Sofradir was initially headed by Jean Louis Teszner  from 1986 until end of 2000. Because of Teszner's significant experience, Sofradir quickly became the largest producer of MCT products in Europe due primarily to the research transferred to it from CEA/LETI. Low rate initial production of certain infrared detectors began in 1991, with mass production beginning in 1994. In parallel, the first space program (HELIOS II) also began in 1994, launching space activity at Sofradir.

In 2000, Sofradir was headed by Philippe Bensussan as chairman and CEO. Sofradir continued its development and production with second generation (TDI scanning) and third generation (staring) infrared detectors as well as others. The company also participated in the production of high performance infrared common modules (SADA II) for the US Army as well as 2D staring arrays mainly for use with missiles.

At the beginning of 2000, Sofradir began delivering QWIP detectors in cooperation with Thales Research and Technologies (TRT) and uncooled products based on the microbolometers technology which had been developed at CEA-LETI. Following these first deliveries, ULIS (a subsidiary of Sofradir at 85%) was established. (General Electric owns the remaining 15% of ULIS).

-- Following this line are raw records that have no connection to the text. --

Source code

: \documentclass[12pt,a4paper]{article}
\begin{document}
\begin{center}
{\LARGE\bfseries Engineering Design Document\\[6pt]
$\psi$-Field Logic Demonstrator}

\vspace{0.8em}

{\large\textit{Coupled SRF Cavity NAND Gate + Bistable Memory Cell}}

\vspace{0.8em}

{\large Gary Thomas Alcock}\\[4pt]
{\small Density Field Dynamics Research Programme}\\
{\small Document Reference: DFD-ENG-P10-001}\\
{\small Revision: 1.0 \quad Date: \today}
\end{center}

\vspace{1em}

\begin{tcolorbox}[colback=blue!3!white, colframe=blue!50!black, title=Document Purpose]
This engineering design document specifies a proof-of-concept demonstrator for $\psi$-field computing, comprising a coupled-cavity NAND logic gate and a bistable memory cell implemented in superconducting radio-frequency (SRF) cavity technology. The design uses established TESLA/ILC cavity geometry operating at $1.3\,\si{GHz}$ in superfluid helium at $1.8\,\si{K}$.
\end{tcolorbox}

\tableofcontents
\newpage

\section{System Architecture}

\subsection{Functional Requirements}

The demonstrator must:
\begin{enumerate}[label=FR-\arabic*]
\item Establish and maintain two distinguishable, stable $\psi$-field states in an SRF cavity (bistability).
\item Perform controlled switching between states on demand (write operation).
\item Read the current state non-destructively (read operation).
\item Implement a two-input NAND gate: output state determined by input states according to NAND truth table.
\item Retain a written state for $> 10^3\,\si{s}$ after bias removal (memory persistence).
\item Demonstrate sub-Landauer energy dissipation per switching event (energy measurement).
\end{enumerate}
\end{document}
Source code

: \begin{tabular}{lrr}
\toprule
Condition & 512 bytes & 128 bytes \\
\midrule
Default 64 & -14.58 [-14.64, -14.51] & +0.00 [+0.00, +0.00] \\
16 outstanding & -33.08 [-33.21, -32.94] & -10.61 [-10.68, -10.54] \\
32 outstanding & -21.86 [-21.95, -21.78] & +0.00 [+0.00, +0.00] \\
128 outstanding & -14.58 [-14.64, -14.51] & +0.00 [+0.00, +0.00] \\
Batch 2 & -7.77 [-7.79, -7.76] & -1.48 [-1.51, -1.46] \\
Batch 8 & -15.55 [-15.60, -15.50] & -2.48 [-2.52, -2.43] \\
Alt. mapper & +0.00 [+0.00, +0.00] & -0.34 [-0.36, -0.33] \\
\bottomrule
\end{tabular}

Sofradir continued to increase the size of its facilities, in 2008 increasing the area by 50% including a 70% increase in area for clean rooms. In December 2008, Sofradir acquired Electrophysics Corp., renamed Sofradir EC, Inc., in Fairfield NJ USA. The acquisition was expected to accelerate the development of Sofradir and its subsidiary ULIS in the North American market.

Accomplishments
Sofradir pioneered the development of second- and third-generation IR detectors. It was one of the first to produce second-generation IR detectors. Second-generation IR detectors have a high level of sophistication because they require the integration of readout electronics on the Focal Plane Array (FPA) as well as signal processing. Sofradir was the first European IR detector manufacturer to have achieved space-deployed products, which are currently in orbit on Venus Express. Sofradir continues to produce highly specialized products such as those used in space applications  In addition, Sofradir also produces infrared detector arrays for high volume production contracts.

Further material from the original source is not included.